▶ _ACTIVITY_: Note every line in the entries that contains the string "https", and copy it.
==== DATA FOR PROCESSING ====
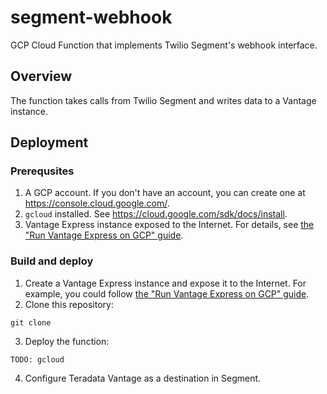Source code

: # segment-webhook
GCP Cloud Function that implements Twilio Segment's webhook interface.

## Overview
The function takes calls from Twilio Segment and writes data to a Vantage instance.

## Deployment

### Prerequsites
1. A GCP account. If you don't have an account, you can create one at https://console.cloud.google.com/.
2. `gcloud` installed. See https://cloud.google.com/sdk/docs/install.
3. Vantage Express instance exposed to the Internet. For details, see [the "Run Vantage Express on GCP" guide](https://quickstarts.teradata.com/docs/17.10/vantage.express.gcp.html).

### Build and deploy

1. Create a Vantage Express instance and expose it to the Internet. For example, you could follow [the "Run Vantage Express on GCP" guide](https://quickstarts.teradata.com/docs/17.10/vantage.express.gcp.html).
2. Clone this repository:
  ```
  git clone 
  ```
3. Deploy the function:
  ```
  TODO: gcloud
  ```
4. Configure Teradata Vantage as a destination in Segment.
====
▶ _REPLY TO THE EXERCISE_:
1. A GCP account. If you don't have an account, you can create one at https://console.cloud.google.com/.
2. `gcloud` installed. See https://cloud.google.com/sdk/docs/install.
3. Vantage Express instance exposed to the Internet. For details, see [the "Run Vantage Express on GCP" guide](https://quickstarts.teradata.com/docs/17.10/vantage.express.gcp.html).
1. Create a Vantage Express instance and expose it to the Internet. For example, you could follow [the "Run Vantage Express on GCP" guide](https://quickstarts.teradata.com/docs/17.10/vantage.express.gcp.html).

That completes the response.